▸ How to complete this task
Whenever the word "lVert" appears in a line of the data below, copy that line.

▸ Material provided
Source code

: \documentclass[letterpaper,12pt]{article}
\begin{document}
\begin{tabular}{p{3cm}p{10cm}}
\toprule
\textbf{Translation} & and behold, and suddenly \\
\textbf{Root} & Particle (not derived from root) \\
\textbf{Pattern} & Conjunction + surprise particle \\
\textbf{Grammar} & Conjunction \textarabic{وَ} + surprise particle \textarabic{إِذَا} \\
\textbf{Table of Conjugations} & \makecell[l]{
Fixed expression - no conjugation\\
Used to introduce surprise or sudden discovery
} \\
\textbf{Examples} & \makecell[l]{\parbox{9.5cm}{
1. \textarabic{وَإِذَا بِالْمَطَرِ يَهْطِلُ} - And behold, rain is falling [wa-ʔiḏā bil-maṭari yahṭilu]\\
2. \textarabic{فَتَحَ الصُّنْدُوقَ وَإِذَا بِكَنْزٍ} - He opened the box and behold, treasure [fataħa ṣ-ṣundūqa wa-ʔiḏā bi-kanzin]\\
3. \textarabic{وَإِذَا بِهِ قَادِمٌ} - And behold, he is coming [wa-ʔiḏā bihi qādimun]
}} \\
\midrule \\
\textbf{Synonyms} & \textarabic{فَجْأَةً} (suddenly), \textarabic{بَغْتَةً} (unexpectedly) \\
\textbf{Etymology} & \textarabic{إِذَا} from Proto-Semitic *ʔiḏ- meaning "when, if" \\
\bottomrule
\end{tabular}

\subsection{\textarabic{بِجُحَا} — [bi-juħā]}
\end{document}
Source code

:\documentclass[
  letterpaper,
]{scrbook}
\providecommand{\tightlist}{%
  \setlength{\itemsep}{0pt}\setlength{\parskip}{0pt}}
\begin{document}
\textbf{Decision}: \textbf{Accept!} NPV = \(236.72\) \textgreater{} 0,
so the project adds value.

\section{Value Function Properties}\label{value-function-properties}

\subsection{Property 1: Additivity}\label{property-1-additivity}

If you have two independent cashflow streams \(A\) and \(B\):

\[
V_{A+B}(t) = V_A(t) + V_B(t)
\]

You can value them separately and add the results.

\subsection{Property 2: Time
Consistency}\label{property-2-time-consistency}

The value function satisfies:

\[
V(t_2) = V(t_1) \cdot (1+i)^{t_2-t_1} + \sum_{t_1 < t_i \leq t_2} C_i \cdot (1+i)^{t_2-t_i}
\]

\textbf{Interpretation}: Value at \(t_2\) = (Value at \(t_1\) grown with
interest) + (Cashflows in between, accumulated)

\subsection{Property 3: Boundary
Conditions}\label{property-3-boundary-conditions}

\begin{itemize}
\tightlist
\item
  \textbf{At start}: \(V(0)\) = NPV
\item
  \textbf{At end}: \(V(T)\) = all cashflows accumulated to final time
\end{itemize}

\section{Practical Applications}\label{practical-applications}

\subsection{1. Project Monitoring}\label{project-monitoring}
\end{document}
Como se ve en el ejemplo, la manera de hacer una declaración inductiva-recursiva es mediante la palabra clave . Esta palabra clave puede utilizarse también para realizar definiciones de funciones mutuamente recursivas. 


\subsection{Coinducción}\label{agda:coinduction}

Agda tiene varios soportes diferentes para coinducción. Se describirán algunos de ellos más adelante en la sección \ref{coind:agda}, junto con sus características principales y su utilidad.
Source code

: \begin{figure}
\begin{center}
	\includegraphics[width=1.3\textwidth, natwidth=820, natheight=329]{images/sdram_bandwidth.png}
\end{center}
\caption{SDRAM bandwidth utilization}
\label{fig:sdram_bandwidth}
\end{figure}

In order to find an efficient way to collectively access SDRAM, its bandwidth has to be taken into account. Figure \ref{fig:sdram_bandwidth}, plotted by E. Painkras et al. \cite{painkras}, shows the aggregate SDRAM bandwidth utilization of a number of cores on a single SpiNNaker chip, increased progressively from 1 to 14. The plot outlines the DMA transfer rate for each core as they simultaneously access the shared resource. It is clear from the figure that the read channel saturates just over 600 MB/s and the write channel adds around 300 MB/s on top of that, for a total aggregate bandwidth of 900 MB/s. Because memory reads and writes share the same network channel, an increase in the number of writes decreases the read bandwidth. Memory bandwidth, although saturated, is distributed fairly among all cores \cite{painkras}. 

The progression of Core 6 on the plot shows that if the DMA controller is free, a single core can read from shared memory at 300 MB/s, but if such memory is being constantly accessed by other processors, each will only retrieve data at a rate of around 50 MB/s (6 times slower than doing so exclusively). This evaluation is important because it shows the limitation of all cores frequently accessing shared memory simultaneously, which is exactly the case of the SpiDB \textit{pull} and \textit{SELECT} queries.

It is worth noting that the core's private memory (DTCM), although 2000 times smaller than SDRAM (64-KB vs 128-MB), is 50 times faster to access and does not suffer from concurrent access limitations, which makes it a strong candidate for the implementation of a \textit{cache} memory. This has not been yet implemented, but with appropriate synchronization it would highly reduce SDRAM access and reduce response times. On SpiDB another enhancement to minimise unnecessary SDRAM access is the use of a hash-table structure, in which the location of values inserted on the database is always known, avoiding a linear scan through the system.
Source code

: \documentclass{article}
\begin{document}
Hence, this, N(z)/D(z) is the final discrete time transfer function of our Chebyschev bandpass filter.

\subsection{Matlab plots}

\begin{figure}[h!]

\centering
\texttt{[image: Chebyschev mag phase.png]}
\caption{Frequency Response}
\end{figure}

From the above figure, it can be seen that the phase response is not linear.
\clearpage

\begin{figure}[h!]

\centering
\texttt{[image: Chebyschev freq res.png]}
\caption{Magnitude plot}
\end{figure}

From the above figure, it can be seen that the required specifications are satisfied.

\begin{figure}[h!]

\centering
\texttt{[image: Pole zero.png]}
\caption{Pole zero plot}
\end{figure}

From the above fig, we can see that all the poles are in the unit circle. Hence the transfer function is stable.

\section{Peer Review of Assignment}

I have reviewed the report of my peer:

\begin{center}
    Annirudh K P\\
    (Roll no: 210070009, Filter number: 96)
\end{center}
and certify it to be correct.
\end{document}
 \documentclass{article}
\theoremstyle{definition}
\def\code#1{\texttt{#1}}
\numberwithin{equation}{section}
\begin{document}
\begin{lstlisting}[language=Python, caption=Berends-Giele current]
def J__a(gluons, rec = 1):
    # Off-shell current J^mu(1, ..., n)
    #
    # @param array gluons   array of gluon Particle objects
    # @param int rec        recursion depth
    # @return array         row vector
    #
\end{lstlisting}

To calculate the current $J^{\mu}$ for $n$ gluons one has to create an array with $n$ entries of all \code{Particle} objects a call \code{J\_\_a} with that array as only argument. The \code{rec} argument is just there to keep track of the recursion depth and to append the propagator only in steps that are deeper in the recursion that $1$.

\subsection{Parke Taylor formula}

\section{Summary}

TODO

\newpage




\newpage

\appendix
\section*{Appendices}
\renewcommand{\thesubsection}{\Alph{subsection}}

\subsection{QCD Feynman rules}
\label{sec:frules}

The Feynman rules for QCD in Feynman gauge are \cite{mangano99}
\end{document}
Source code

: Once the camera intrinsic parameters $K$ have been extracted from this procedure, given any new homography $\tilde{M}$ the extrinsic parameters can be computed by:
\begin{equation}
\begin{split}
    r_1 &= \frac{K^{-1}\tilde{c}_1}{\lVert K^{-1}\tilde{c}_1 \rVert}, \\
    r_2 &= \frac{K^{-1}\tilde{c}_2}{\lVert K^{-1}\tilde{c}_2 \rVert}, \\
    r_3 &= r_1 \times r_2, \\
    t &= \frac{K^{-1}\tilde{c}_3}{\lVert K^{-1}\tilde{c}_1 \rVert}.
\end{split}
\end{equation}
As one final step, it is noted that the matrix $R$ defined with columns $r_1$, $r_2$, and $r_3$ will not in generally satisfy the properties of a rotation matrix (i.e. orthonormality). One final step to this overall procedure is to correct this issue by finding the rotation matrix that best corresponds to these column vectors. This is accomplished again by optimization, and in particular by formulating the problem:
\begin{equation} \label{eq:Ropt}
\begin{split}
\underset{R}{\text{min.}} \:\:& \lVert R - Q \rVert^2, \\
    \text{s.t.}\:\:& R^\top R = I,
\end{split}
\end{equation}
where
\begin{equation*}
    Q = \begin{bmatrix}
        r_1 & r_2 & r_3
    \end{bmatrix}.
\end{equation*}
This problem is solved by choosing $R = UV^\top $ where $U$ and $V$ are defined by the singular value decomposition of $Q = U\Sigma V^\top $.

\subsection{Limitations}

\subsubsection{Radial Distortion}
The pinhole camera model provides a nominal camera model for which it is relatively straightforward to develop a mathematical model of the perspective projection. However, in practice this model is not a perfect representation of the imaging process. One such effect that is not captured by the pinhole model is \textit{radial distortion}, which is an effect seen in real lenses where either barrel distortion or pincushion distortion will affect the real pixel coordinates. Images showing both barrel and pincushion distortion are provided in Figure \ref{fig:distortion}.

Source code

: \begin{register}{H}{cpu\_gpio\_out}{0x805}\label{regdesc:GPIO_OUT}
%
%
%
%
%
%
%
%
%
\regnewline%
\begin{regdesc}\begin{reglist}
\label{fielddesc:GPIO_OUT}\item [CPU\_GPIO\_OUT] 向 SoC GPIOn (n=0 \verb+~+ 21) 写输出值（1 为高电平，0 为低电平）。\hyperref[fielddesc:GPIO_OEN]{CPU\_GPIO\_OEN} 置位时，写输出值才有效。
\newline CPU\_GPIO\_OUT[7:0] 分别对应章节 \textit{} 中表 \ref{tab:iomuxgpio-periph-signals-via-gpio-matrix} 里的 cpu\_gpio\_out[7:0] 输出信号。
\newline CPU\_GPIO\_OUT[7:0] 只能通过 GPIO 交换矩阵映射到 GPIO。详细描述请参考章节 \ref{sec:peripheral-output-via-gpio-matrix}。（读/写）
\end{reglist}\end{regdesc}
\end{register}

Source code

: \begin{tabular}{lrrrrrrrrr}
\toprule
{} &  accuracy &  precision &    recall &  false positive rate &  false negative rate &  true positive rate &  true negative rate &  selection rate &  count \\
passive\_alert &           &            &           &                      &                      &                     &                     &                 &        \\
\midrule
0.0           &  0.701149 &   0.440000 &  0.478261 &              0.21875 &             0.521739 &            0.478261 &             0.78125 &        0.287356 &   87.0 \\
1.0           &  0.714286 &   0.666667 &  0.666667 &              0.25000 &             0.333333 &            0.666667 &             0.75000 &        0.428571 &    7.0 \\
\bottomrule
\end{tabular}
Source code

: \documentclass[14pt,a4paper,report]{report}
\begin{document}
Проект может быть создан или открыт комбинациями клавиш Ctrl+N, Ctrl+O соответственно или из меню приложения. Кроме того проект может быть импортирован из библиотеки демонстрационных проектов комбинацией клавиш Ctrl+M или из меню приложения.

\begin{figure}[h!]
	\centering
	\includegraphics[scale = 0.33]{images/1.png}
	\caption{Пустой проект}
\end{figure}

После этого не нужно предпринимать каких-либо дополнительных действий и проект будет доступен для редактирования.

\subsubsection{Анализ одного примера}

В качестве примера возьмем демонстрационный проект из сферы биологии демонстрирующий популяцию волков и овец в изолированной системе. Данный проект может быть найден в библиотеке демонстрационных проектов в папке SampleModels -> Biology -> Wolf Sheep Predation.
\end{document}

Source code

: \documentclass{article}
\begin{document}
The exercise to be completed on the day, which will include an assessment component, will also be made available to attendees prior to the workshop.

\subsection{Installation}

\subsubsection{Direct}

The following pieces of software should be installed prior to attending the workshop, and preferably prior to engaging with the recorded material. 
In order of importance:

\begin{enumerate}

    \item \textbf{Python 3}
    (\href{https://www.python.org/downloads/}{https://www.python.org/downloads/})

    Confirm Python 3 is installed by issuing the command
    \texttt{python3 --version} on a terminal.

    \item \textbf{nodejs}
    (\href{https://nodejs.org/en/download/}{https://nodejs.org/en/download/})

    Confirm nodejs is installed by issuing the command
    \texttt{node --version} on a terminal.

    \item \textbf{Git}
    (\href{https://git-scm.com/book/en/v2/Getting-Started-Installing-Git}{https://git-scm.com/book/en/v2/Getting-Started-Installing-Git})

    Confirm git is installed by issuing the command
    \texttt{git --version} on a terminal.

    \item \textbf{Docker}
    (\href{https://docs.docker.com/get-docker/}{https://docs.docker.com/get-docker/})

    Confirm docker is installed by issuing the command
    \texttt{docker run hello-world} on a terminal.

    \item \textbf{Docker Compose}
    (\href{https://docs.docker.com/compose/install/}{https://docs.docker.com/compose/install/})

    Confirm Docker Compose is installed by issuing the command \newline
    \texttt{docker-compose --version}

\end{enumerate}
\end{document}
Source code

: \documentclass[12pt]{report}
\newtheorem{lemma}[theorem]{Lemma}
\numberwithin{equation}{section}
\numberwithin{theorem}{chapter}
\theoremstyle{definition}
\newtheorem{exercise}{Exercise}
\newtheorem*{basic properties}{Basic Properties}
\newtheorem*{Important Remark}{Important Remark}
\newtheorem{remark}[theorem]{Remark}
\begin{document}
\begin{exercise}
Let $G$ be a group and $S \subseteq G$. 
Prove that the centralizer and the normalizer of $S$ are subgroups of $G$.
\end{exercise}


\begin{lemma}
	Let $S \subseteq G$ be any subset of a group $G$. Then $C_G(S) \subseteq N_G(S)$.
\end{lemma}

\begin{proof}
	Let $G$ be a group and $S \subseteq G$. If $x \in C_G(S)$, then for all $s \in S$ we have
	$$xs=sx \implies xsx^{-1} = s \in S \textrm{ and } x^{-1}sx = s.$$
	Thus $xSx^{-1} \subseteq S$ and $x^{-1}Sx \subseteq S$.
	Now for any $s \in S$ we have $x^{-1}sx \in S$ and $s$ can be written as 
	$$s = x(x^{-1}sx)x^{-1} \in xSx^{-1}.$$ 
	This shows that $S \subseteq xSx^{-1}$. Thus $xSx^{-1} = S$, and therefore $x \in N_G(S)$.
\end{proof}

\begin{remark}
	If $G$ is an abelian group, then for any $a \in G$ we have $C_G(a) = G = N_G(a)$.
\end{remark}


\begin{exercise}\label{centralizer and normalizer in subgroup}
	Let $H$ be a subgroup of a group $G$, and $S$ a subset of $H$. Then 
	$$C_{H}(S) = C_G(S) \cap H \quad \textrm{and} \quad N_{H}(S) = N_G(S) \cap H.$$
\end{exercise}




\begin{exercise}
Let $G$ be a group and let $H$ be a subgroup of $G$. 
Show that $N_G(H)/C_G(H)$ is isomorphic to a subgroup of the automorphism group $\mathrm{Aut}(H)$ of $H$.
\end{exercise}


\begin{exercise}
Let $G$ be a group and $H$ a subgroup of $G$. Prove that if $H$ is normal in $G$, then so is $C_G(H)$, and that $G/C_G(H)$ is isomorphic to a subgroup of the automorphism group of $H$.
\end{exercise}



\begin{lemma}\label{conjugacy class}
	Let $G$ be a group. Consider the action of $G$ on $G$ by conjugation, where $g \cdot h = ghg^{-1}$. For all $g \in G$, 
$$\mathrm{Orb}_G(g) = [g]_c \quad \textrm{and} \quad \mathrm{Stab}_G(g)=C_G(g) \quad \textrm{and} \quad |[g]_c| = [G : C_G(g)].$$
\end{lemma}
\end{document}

▸ Answer for this exercise
    r_1 &= \frac{K^{-1}\tilde{c}_1}{\lVert K^{-1}\tilde{c}_1 \rVert}, \\
    r_2 &= \frac{K^{-1}\tilde{c}_2}{\lVert K^{-1}\tilde{c}_2 \rVert}, \\
    t &= \frac{K^{-1}\tilde{c}_3}{\lVert K^{-1}\tilde{c}_1 \rVert}.
\underset{R}{\text{min.}} \:\:& \lVert R - Q \rVert^2, \\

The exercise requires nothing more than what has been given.